In Fig. 3 we demonstrate the differences between the SMEM and MMEM estimates of the amplitude of the internal variability by applying the methods to the CMIP5 model ensemble. This figure compares the MMEM estimates of the variability in the historical simulations with the SMEM estimates of the variability (both uncorrected and corrected) for all models with two or more ensemble members. The MMEM method generally leads to higher estimates of the amplitude of the variability compared to the SMEM method, since the error in the estimate of the forced signal in the MMEM method will appear as additional variability, as discussed by Frankcombe et al. (2015) and Kravtsov and Callicutt (2017). The MMEM-based estimate of the amplitude of GMST variability in observations is shown as the dashed black line. Since observations may be considered as an ensemble with one member, it is not possible to calculate an SMEM-based estimate of the amplitude of the variability.

Fig. 3.
Fig. 3.

Amplitudes for variability of GMST in the CMIP5 ensemble estimated using the MMEM method and the SMEM method with and without the correction factor applied. The error bars span the 5th–95th percentiles of the ensemble spread for each model. The observed value is shown as the horizontal dashed line.

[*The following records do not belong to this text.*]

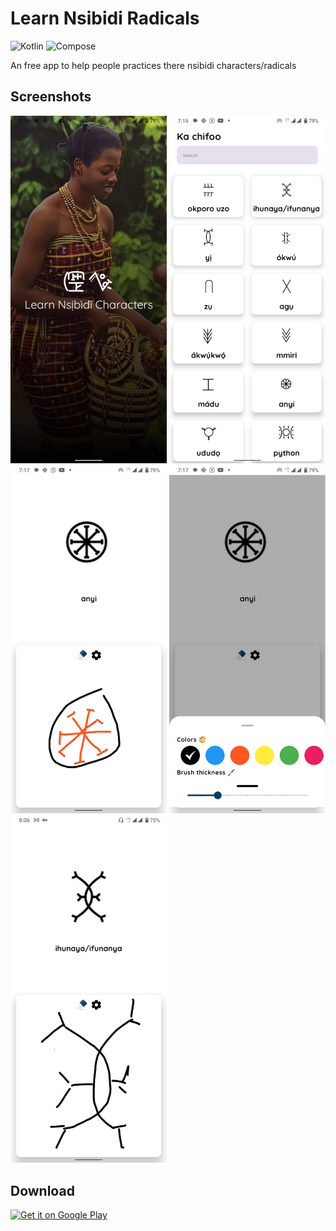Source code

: # Learn Nsibidi Radicals

![Kotlin](https://img.shields.io/badge/kotlin-1.7.20-purple?logo=kotlin&logoColor=white)
![Compose](https://img.shields.io/badge/compose-1.6.0-blue?logo=jetpackcompose)

An free app to help people practices there nsibidi characters/radicals 

## Screenshots

<p float="left">
 <img src="/image/unnamed.jpg" width="250" /> 
  <img src="/image/unnamed2.jpg" width="250" /> 
  <img src="/image/unnamed3.jpg" width="250" /> 
  <img src="/image/unnamed4.jpg" width="250" /> 
  <img src="/image/unnamed5.jpg" width="250" /> 
</p>

## Download 
[![Get it on Google Play](https://play.google.com/intl/en_us/badges/static/images/badges/en_badge_web_generic.png)](https://play.google.com/store/apps/details?id=com.larrex.learnnsibidiradicals)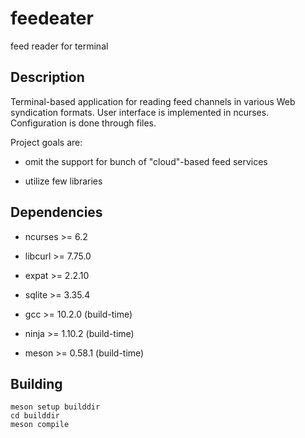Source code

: # feedeater

feed reader for terminal

## Description

Terminal-based application for reading feed channels in various Web syndication formats. User interface is implemented in ncurses. Configuration is done through files.

Project goals are:

* omit the support for bunch of "cloud"-based feed services

* utilize few libraries

## Dependencies

* ncurses >= 6.2

* libcurl >= 7.75.0

* expat >= 2.2.10

* sqlite >= 3.35.4

* gcc >= 10.2.0 (build-time)

* ninja >= 1.10.2 (build-time)

* meson >= 0.58.1 (build-time)

## Building

	meson setup builddir
	cd builddir
	meson compile
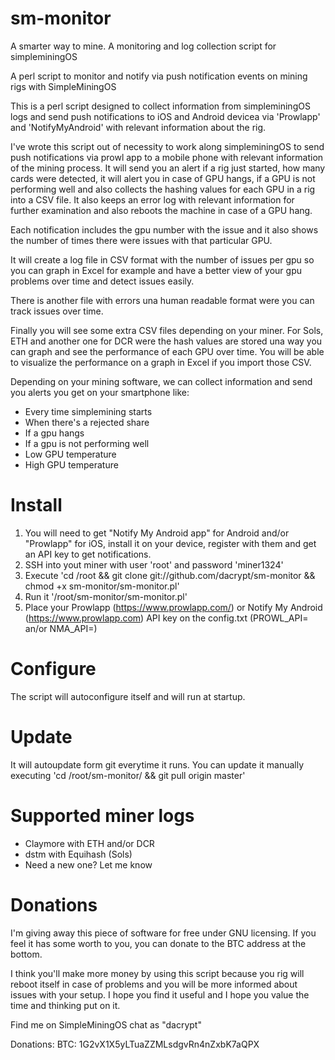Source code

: # sm-monitor
A smarter way to mine. A monitoring and log collection script for simpleminingOS

A perl script to monitor and notify via push notification events on mining rigs with SimpleMiningOS 

This is a perl script designed to collect information from simpleminingOS logs and send push notifications to iOS and Android devicea via 'Prowlapp' and 'NotifyMyAndroid' with relevant information about the rig. 

I've wrote this script out of necessity to work along simpleminingOS to send push notifications via prowl app to a mobile phone with relevant information of the mining process. It will send you an alert if a rig just started, how many cards were detected, it will alert you in case of GPU hangs, if a GPU is not performing well and also collects the hashing values for each GPU in a rig into a CSV file. It also keeps an error log with relevant information for further examination and also reboots the machine in case of a GPU hang. 

Each notification includes the gpu number with the issue and it also shows the number of times there were issues with that particular GPU.

It will create a log file in CSV format with the number of issues per gpu so you can graph in Excel for example and have a better view of your gpu problems over time and detect issues easily.

There is another file with errors una human readable format were you can track issues over time.

Finally you will see some extra CSV files depending on your miner. For Sols, ETH and another one for DCR were the hash values are stored una way you can graph and see the performance of each GPU over time. You will be able to visualize the performance on a graph in Excel if you import those CSV.

Depending on your mining software, we can collect information and send you alerts you get on your smartphone like:
- Every time simplemining starts
- When there's a rejected share
- If a gpu hangs
- If a gpu is not performing well
- Low GPU temperature
- High GPU temperature

# Install
1. You will need to get "Notify My Android app" for Android and/or "Prowlapp" for iOS, install it on your device, register with them and get an API key to get notifications.
2. SSH into yout miner with user 'root' and password 'miner1324'
3. Execute 'cd /root && git clone git://github.com/dacrypt/sm-monitor && chmod +x sm-monitor/sm-monitor.pl'
4. Run it '/root/sm-monitor/sm-monitor.pl'
5. Place your Prowlapp (https://www.prowlapp.com/) or Notify My Android (https://www.prowlapp.com) API key on the config.txt (PROWL_API= an/or NMA_API=)

# Configure
The script will autoconfigure itself and will run at startup. 

# Update
It will autoupdate form git everytime it runs. 
You can update it manually executing 'cd /root/sm-monitor/ && git pull origin master'

# Supported miner logs
- Claymore with ETH and/or DCR
- dstm with Equihash (Sols)
- Need a new one? Let me know

# Donations
I'm giving away this piece of software for free under GNU licensing. If you feel it has some worth to you, you can donate to the BTC address at the bottom.

I think you'll make more money by using this script because you rig will reboot itself in case of problems and you will be more informed about issues with your setup. I hope you find it useful and I hope you value the time and thinking put on it.

Find me on SimpleMiningOS chat as "dacrypt"

Donations: 
BTC: 1G2vX1X5yLTuaZZMLsdgvRn4nZxbK7aQPX
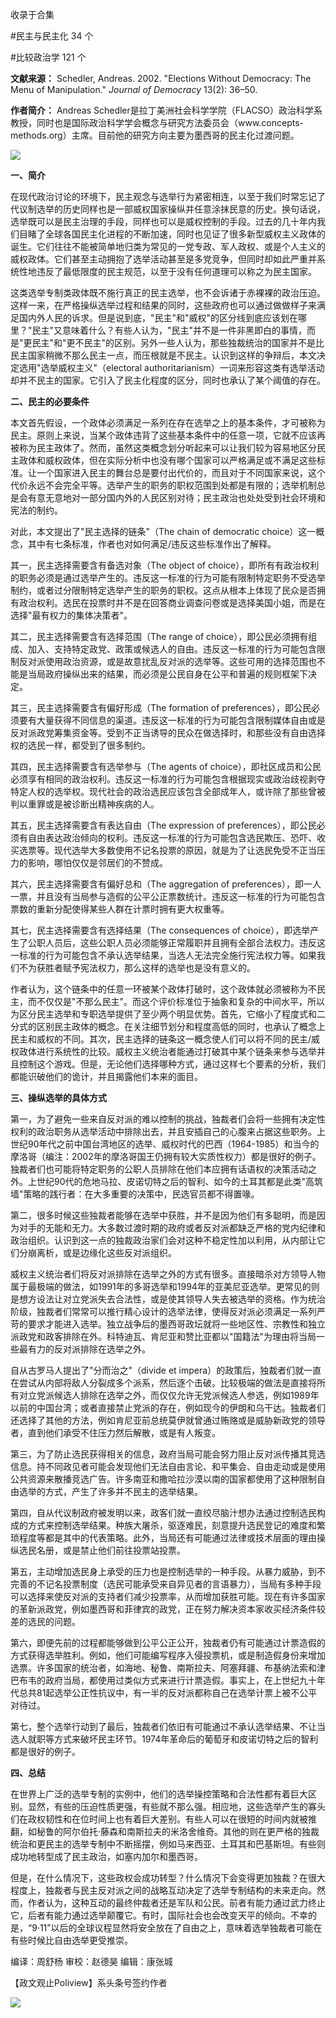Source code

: 

收录于合集

#民主与民主化 34 个

#比较政治学 121 个

**文献来源：** Schedler, Andreas. 2002. "Elections Without Democracy: The Menu of
Manipulation." _Journal of Democracy_ 13(2): 36–50.

  

**作者简介：** Andreas
Schedler是拉丁美洲社会科学学院（FLACSO）政治科学系教授，同时也是国际政治科学学会概念与研究方法委员会（www.concepts-
methods.org）主席。目前他的研究方向主要为墨西哥的民主化过渡问题。

![](/images/253/2.png)  
  

  

  

  

 **一、简介**

  

在现代政治讨论的环境下，民主观念与选举行为紧密相连，以至于我们时常忘记了代议制选举的历史同样也是一部威权国家操纵并任意涂抹民意的历史。换句话说，选举既可以是民主治理的手段，同样也可以是威权控制的手段。过去的几十年内我们目睹了全球各国民主化进程的不断加速，同时也见证了很多新型威权主义政体的诞生。它们往往不能被简单地归类为常见的一党专政、军人政权、或是个人主义的威权政体。它们甚至主动拥抱了选举活动甚至是多党竞争，但同时却如此严重并系统性地违反了最低限度的民主规范，以至于没有任何道理可以称之为民主国家。

  

这类选举专制类政体既不施行真正的民主选举，也不会诉诸于赤裸裸的政治压迫。这样一来，在严格操纵选举过程和结果的同时，这些政府也可以通过做做样子来满足国内外人民的诉求。但是说到底，"民主"和"威权"的区分线到底应该划在哪里？"民主"又意味着什么？有些人认为，"民主"并不是一件非黑即白的事情，而是"更民主"和"更不民主"的区别。另外一些人认为，那些独裁统治的国家并不是比民主国家稍微不那么民主一点，而压根就是不民主。认识到这样的争辩后，本文决定选用"选举威权主义"（electoral
authoritarianism）一词来形容这类有选举活动却并不民主的国家。它引入了民主化程度的区分，同时也承认了某个阈值的存在。

  

  

 **二、民主的必要条件**

  

本文首先假设，一个政体必须满足一系列在存在选举之上的基本条件，才可被称为民主。原则上来说，当某个政体违背了这些基本条件中的任意一项，它就不应该再被称为民主政体了。然而，虽然这类概念划分听起来可以让我们较为容易地区分民主政体和威权政体，但在实际分析中也没有哪个国家可以严格满足或不满足这些标准。让一个国家进入民主的舞台总是要付出代价的，而且对于不同国家来说，这个代价永远不会完全平等。选举产生的职务的职权范围到处都是有限的；选举机制总是会有意无意地对一部分国内外的人民区别对待；民主政治也处处受到社会环境和宪法的制约。

  

对此，本文提出了"民主选择的链条"（The chain of democratic
choice）这一概念，其中有七条标准，作者也对如何满足/违反这些标准作出了解释。

  

其一，民主选择需要含有备选对象（The object of
choice），即所有有政治权利的职务必须是通过选举产生的。违反这一标准的行为可能有限制特定职务不受选举制约，或者过分限制特定选举产生的职务的职权。这点从根本上体现了民众是否拥有政治权利。选民在投票时并不是在回答商业调查问卷或是选择美国小姐，而是在选择"最有权力的集体决策者"。

  

其二，民主选择需要含有选择范围（The range of
choice），即公民必须拥有组成、加入、支持特定政党、政策或候选人的自由。违反这一标准的行为可能包含限制反对派使用政治资源，或是故意扰乱反对派的选举等。这些可用的选择范围也不能是当局政府操纵出来的结果，而必须是公民自身在公平和普遍的规则框架下决定。

  

其三，民主选择需要含有偏好形成（The formation of
preferences），即公民必须要有大量获得不同信息的渠道。违反这一标准的行为可能包含限制媒体自由或是反对派政党筹集资金等。受到不正当诱导的民众在做选择时，和那些没有自由选择权的选民一样，都受到了很多制约。

  

其四，民主选择需要含有选举参与（The agents of
choice），即社区成员和公民必须享有相同的政治权利。违反这一标准的行为可能包含根据现实或政治歧视剥夺特定人权的选举权。现代社会的政治选民应该包含全部成年人，或许除了那些曾被判以重罪或是被诊断出精神疾病的人。

  

其五，民主选择需要含有表达自由（The expression of
preferences），即公民必须有自由表达政治倾向的权利。违反这一标准的行为可能包含选民欺压、恐吓、收买选票等。现代选举大多数使用不记名投票的原因，就是为了让选民免受不正当压力的影响，哪怕仅仅是邻居们的不赞成。

  

其六，民主选择需要含有偏好总和（The aggregation of
preferences），即一人一票，并且没有当局参与造假的公平公正票数统计。违反这一标准的行为可能包含票数的重新分配使得某些人群在计票时拥有更大权重等。

  

其七，民主选择需要含有选择结果（The consequences of
choice），即选举产生了公职人员后，这些公职人员必须能够正常履职并且拥有全部合法权力。违反这一标准的行为可能包含不承认选举结果，当选人无法完全施行宪法权力等。如果我们不为获胜者赋予宪法权力，那么这样的选举也是没有意义的。

  

作者认为，这个链条中的任意一环被某个政体打破时，这个政体就必须被称为不民主，而不仅仅是"不那么民主"。而这个评价标准位于抽象和复杂的中间水平，所以为区分民主选举和专职选举提供了至少两个明显优势。首先，它缩小了程度式和二分式的区别民主政体的概念。在关注细节划分和程度高低的同时，也承认了概念上民主和威权的不同。其次，民主选择的链条这一概念使人们可以将不同的民主/威权政体进行系统性的比较。威权主义统治者能通过打破其中某个链条来参与选举并且控制这个游戏。但是，无论他们选择哪种方式，通过这样七个要素的分析，我们都能识破他们的诡计，并且揭露他们本来的面目。

  

  

 **三、操纵选举的具体方式**

  

第一，为了避免一些来自反对派的难以控制的挑战，独裁者们会将一些拥有决定性权利的政治职务从选举活动中排除出去，并且安插自己的心腹来占据这些职务。上世纪90年代之前中国台湾地区的选举、威权时代的巴西（1964-1985）和当今的摩洛哥（编注：2002年的摩洛哥国王仍拥有较大实质性权力）都是很好的例子。独裁者们也可能将特定职务的公职人员排除在他们本应拥有话语权的决策活动之外。上世纪90代的危地马拉、皮诺切特之后的智利、如今的土耳其都是此类"高筑墙"策略的践行者：在大多重要的决策中，民选官员都不得置喙。

  

第二，很多时候这些独裁者能够在选举中获胜，并不是因为他们有多聪明，而是因为对手的无能和无力。大多数过渡时期的政府或者反对派都缺乏严格的党内纪律和政治组织。认识到这一点的独裁政治家们会对这种不稳定性加以利用，从内部让它们分崩离析，或是边缘化这些反对派组织。

  

威权主义统治者们将反对派排除在选举之外的方式有很多。直接暗杀对方领导人物属于最极端的做法，如1991年的多哥选举和1994年的亚美尼亚选举。更常见的则是想方设法让对立党派失去合法性，或是使其领导人失去被选举的资格。作为统治阶级，独裁者们常常可以推行精心设计的选举法律，使得反对派必须满足一系列严苛的要求才能进入选举。独立战争后的墨西哥政坛就将一些地区性、宗教性和独立派政党和政客排除在外。科特迪瓦、肯尼亚和赞比亚都以"国籍法"为理由将当局一些最有力的反对派排除在选举之外。

  

自从古罗马人提出了"分而治之"（divide et
impera）的政策后，独裁者们就一直在尝试从内部将敌人分裂成多个派系，然后逐个击破。比较极端的做法是直接将所有对立党派候选人排除在选举之外，而仅仅允许无党派候选人参选，例如1989年以前的中国台湾；或者直接禁止党派的存在，例如现今的伊朗和乌干达。独裁者们还选择了其他的方法，例如肯尼亚前总统莫伊就曾通过贿赂或是威胁新政党的领导者，直到他们承受不住压力然后解散，或是有人叛变。

  

第三，为了防止选民获得相关的信息，政府当局可能会努力阻止反对派传播其竞选信息。持不同政见者可能会发现他们无法自由言论、和平集会、自由走动或是使用公共资源来散播竞选广告。许多南亚和撒哈拉沙漠以南的国家都使用了这种限制自由选举的方式，产生了许多并不民主的选举结果。

  

第四，自从代议制政府被发明以来，政客们就一直绞尽脑汁想办法通过控制选民构成的方式来控制选举结果。种族大屠杀，驱逐难民，刻意提升选民登记的难度和繁琐程度等都是其中的代表策略。此外，当局还有可能通过法律或技术层面的理由操纵选民名册，或是禁止他们前往投票站投票。

  

第五，主动增加选民身上承受的压力也是控制选举的一种手段。从暴力威胁，到不完善的不记名投票制度（选民可能承受来自异见者的言语暴力），当局有多种手段可以选择来使反对派的支持者们减少投票率，从而增加获胜可能。现在有许多国家的革新派政党，例如墨西哥和菲律宾的政党，正在努力解决资本家收买经济条件较差的选民的问题。

  

第六，即便先前的过程都能够做到公平公正公开，独裁者仍有可能通过计票造假的方式获得选举胜利。例如，他们可能编写程序入侵投票机，或是制造假身份来增加选票。许多国家的统治者，如海地、秘鲁、南斯拉夫、阿塞拜疆、布基纳法索和津巴布韦的政府当局，都使用过类似方式来进行计票造假。事实上，在上世纪九十年代总共81起选举公正性抗议中，有一半的反对派都称自己在选举计票上被不公平对待过。

  

第七，整个选举行动到了最后，独裁者们依旧有可能通过不承认选举结果、不让当选人就职等方式来破坏民主环节。1974年革命后的葡萄牙和皮诺切特之后的智利都是很好的例子。

  

  

 **四、总结**

  

在世界上广泛的选举专制的实例中，他们的选举操控策略和合法性都有着巨大区别。显然，有些的压迫性质更强，有些就不那么强。相应地，这些选举产生的寡头们在政权韧性和在位时间上也有着巨大差别。有些人可以在很短的时间内就被推翻，如秘鲁的阿尔伯托·藤森和南斯拉夫的米洛舍维奇。其他的则在更严格的独裁统治和更民主的选举专制中不断摇摆，例如马来西亚、土耳其和巴基斯坦。有些则成功地转型成了民主政治，如塞内加尔和墨西哥。

  

但是，在什么情况下，这些政权会成功转型？什么情况下会变得更加独裁？在很大程度上，独裁者与民主反对派之间的战略互动决定了选举专制结构的未来走向。然而，作者认为，这种互动的最终仲裁者还是军队和公民。前者有能力通过武力终止它，后者有能力通过选举颠覆它。有时，国际社会也会改变天平的倾向。不幸的是，“9·11”以后的全球议程显然将安全放在了自由之上，意味着选举独裁者可能在有些时候比自由选举更受推崇。

  

  

编译：周舒杨 审校：赵德昊 编辑：康张城

【政文观止Poliview】系头条号签约作者

  

![](/images/253/3.jpeg)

Citation: Journal of Climate 31, 14; 10.1175/JCLI-D-17-0662.1

b. Application to observations

In application to the real world, the time series of observations may be treated as an ensemble with one member. There is no reason to assume that any one CMIP5 model more accurately estimates the real forced signal than the CMIP5 ensemble mean; therefore the MMEM method remains a logical first choice for comparisons with observations. Figure 4 shows the estimates of the internal variability component of the observed AMO, PMO, and GMST indices calculated using the scaled MMEM (in black) and the six different scaled SMEMs. The choice of SMEM can make a considerable difference, particularly toward the end of the time series, because of the differing rates of warming of the individual models used to construct each SMEM. As discussed earlier, the use of an SMEM to estimate the forced signal in observations (which may be considered to be an unrelated model with one ensemble member) can potentially introduce larger biases in the estimates of internal variability than using the scaled MMEM.

Fig. 4.
Fig. 4.

The range of estimates for the observed (top) AMO, (middle) PMO, and (bottom) GMST indices obtained using the different SMEM estimates of the forced signal (using models with five or more ensemble members; colored lines). The MMEM estimate of each index is shown in black. Plots on the left show the annual data and plots on the right show the annual data smoothed with a 40-yr low-pass filter.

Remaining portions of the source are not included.